In anticipation of our two-hundredth issue, the editorial board of Telos is organizing an exciting new international initiative: the Telos Student Seminars (TSS). We are reaching out to you as a valued friend of the journal in the hope that you will be a part of our efforts.
Modeled on the study groups from which Telos first grew, yet reconceived for the digital age, the Telos Student Seminars will provide a forum for students around the world to engage with critical theory by discussing a common set of paired texts from Telos—one current essay, and one pertinent essay from our archives—guided by questions drawn up by our student interns and our editorial board. These questions will seek to connect the past and present of the journal to its future.
We seek faculty from around the world under whose aegis TSS groups can meet and who can provide students with intellectual encouragement and support. These friends of Telos will be designated as our Seminar Conveners. We would be thrilled if you would serve in this special capacity. Conveners are responsible for ensuring that their institutions have a subscription to Telos and its backfile so that students can participate—they can do so by contacting their university librarians.
We ask that each Convener in turn approach a graduate student or upper-level undergraduate to serve as their group’s Executive Organizer. These student leaders will be responsible for selecting and organizing from three to fifteen fellow students to come together for a single, ninety-minute seminar-style discussion of two paired Telos articles twice each year. Meetings will take place on a flexible timeline sometime during a single month coinciding with the publication of a new issue of the journal.
After each group meets and discusses the two articles under consideration, Executive Organizers will be invited to submit a report of up to 1,000 words about their group’s conversation for possible publication under the author’s name in TELOSscope. A global TSS Rapporteur chosen among our interns will in turn synthesize these accounts for publication in TELOSscope and, eventually, the journal. In a culminating event, all seminar participants will be invited to a global video discussion with the author of the most recent essay and, when possible, the author of the past article as well.
We hope that the result of our efforts will be a lively seminar series, unique among academic journals, that channels the founding spirit of Telos into the digital age, and that helps bring a new generation of students into the tradition of lively, open-ended, unorthodox conversation for which the journal is known.
To help us continue to foster this conversation by becoming a Seminar Convener, please fill out the Google form available through this link.
If you do not have a Google account or you have any questions—or if you would like to recommend colleagues who could equally serve as conveners, wherever in the world they might be—please contact editorial board member Mark S. Weiner at tss@telospress.com.

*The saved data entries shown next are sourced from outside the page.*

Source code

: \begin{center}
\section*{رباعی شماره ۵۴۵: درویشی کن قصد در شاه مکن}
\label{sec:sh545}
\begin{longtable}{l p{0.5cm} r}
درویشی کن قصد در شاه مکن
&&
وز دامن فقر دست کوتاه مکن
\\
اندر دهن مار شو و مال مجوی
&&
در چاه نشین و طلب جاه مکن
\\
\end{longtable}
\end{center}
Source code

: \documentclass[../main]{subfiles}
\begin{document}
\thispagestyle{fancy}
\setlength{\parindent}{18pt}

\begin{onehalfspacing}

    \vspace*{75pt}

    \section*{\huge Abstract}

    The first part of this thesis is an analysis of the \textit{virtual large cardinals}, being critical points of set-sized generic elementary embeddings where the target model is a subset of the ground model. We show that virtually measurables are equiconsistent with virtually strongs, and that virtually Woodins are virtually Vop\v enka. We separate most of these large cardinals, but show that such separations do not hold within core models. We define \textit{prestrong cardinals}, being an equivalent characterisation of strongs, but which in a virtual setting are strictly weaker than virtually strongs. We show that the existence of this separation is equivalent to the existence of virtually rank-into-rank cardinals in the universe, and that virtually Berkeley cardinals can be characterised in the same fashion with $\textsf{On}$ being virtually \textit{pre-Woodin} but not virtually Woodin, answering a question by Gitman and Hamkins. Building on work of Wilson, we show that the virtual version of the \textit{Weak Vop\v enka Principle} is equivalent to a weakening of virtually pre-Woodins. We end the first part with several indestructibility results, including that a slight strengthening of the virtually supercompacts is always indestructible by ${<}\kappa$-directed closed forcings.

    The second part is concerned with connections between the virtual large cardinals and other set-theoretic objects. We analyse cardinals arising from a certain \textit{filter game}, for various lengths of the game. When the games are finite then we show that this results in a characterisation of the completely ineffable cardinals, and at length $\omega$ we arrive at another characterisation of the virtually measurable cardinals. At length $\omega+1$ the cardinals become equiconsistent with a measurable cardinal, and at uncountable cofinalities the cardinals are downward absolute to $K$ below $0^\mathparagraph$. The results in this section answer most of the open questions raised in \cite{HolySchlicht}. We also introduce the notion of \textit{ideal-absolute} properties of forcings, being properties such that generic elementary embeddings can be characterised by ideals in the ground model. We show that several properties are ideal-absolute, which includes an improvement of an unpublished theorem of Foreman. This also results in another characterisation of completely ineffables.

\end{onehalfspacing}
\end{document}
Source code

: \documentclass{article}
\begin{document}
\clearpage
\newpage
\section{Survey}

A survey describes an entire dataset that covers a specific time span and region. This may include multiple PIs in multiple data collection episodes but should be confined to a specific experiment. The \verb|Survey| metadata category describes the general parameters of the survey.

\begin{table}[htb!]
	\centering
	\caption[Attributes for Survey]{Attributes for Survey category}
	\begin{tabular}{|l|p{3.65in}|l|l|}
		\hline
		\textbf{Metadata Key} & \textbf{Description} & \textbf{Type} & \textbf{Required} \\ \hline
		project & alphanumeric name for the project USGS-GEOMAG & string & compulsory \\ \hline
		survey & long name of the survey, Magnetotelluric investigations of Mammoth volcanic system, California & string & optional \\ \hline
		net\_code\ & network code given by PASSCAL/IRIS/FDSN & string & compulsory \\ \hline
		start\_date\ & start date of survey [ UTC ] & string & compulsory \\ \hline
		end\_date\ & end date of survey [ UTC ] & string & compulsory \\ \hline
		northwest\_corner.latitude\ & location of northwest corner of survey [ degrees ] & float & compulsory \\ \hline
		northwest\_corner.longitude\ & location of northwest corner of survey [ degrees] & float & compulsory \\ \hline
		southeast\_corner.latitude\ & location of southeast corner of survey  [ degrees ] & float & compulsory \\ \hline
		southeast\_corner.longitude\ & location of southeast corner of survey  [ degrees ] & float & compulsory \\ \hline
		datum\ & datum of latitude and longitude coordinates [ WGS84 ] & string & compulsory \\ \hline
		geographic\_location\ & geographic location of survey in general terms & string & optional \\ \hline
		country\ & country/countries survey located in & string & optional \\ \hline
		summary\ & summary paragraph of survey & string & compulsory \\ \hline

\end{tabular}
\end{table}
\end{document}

Once we have heard from a sufficient number of conveners to make our initiative viable, we will contact you via email with information about our timeline and next steps, as well as sample discussion questions.
Our first article pairing will be Paul Kahn’s “Law and Representation: Observations from an American Constitutionalist” (Telos 195, Summer 2021) and Telos founder Paul Piccone’s “The Crisis of Liberalism and the Emergence of Federal Populism” (Telos 89, Fall 1991).
Writing thirty years ago, Piccone presciently argues that populist responses to the crisis of liberalism have been ineffective, have indeed largely deepened the crisis, by relying on a nationalist political imaginary unsuited to opposing the New Class and its program of technocratic managerialism. He instead envisions a populist movement in which new territorial communities with particularized structures of value are federated within a decentralized and regionalized system, and he looks to an unlikely source for inspiration for that project: the Lombard League of northern Italy. “The Lombard League,” he explains, “rejects outright the obsolete concept of the nation-state in favor of an integral federalism predicated on the constitution of new nomoi and the reconstitution of local communities as the social space within which to practice participatory democracy.” The League and other widely misunderstood populist political formations—which transcend the outdated distinction of Left/Right—embody for Piccone, under current historical conditions, “the same democratic spirit that gave rise to the original American Constitution and the Swiss Confederation, and provide a concrete alternative to a moribund liberalism.”
Kahn’s work implicitly shines a light backward on Piccone’s analysis through its searching examination of the widespread loss of constitutional faith in the United States, and the consequent rise of a politics stripped of its connection to the political. “The civil religion that once animated the nation is dying,” writes Kahn. “While we once understood constitutionalism to control politics, now it is the other way around. Everything is politicized. But constitutionalism cannot survive when the appeal to law is only an extension of ordinary politics by other means.” Kahn’s goal, he writes, is “to remind us of the political imaginary within which American constitutionalism has played a vital democratic role.” Does this reminder of a judicially articulated ideal in which national popular sovereignty was grounded in a vision of “law as a robust source of meaning” and “as an end in itself” add a complementary theoretical dimension to Piccone’s analysis of the crisis of liberalism? How might reading the two essays together speak to a possible future through which critical theory could chart a goal toward human emancipation within our current historical moment?
Thank you for considering becoming a part of the Telos Student Seminars and extending the Telos tradition.